● **Your goal**: In the data below, locate each line with the word "newcommand" and list it.

(Stored items)
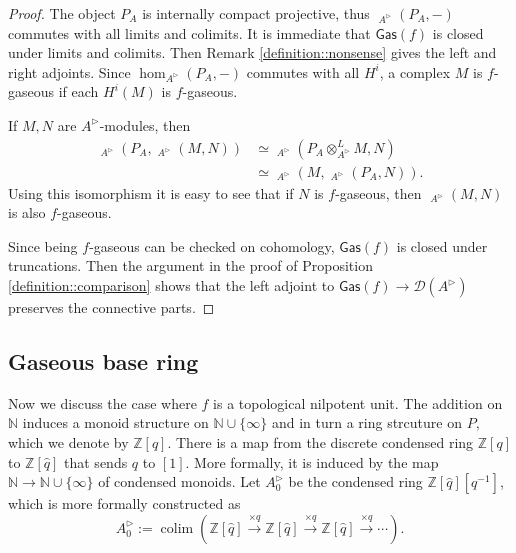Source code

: \documentclass{article}
\theoremstyle{plain}
\theoremstyle{definition}
\theoremstyle{remark}
\DeclareMathOperator{\colim}{colim}
\DeclareMathOperator{\rhoms}{\underline{RHom}}
\newcommand{\dten}{\otimes ^{L}}
\newcommand{\huflag}{\triangleright}
\newcommand{\D}{\mathcal{D}}
\begin{document}
\begin{proof}
The object $ P _{A} $ is internally compact projective, thus $ \rhoms _{A ^{\huflag}}(P _{A}, -) $ commutes with all limits and colimits.
It is immediate that $ \mathsf{Gas}(f) $ is closed under limits and colimits.
Then Remark \ref{definition::nonsense} gives the left and right adjoints.
Since $ \hom _{A ^{\huflag}}(P _{A}, -) $ commutes with all $ H ^{i} $, a complex $ M $ is $ f $-gaseous if each $ H ^{i}(M) $ is $ f $-gaseous.

If $ M,N $ are $ A ^{\huflag} $-modules, then
\begin{align*}
\rhoms _{A ^{\huflag}}(P _{A}, \rhoms _{A ^{\huflag}}(M, N))
&\simeq \rhoms _{A ^{\huflag}}(P _{A}\dten _{A ^{\huflag}} M, N)\\
&\simeq \rhoms _{A ^{\huflag}}(M, \rhoms _{A ^{\huflag}}(P _{A}, N)).
\end{align*}
Using this isomorphism it is easy to see that if $ N $ is $ f $-gaseous,
then $ \rhoms _{A ^{\huflag}}(M, N) $ is also $ f $-gaseous.

Since being $ f $-gaseous can be checked on cohomology, $ \mathsf{Gas}(f) $ is closed under truncations.
Then the argument in the proof of Proposition \ref{definition::comparison} shows that
the left adjoint to $ \mathsf{Gas}(f)\to \D (A ^{\huflag}) $ preserves the connective parts.
\end{proof}

\subsection{Gaseous base ring}

Now we discuss the case where $ f $ is a topological nilpotent unit.
The addition on $ \mathbb{N} $ induces a monoid structure on $ \mathbb{N}\cup \{\infty\} $
and in turn a ring strcuture on $ P $,
which we denote by $ \mathbb{Z}[\hat{q}] $.
There is a map from the discrete condensed ring $ \mathbb{Z}[q] $ to $ \mathbb{Z}[\hat{q}] $
that sends $ q $ to $ [1] $.
More formally, it is induced by the map $ \mathbb{N}\to \mathbb{N}\cup \{\infty\} $ of condensed monoids.
Let $ A _{0}^{\huflag} $ be the condensed ring $ \mathbb{Z}[\hat{q}][q ^{-1}]$,
which is more formally constructed as
\begin{equation*}
A _{0}^{\huflag} := \colim (\mathbb{Z}[\hat{q}] \xrightarrow{\times q} \mathbb{Z}[\hat{q}]\xrightarrow{\times q} \mathbb{Z}[\hat{q}]\xrightarrow{\times q} \cdots   ).
\end{equation*}
\end{document}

● **Written answer**:
\newcommand{\dten}{\otimes ^{L}}
\newcommand{\huflag}{\triangleright}
\newcommand{\D}{\mathcal{D}}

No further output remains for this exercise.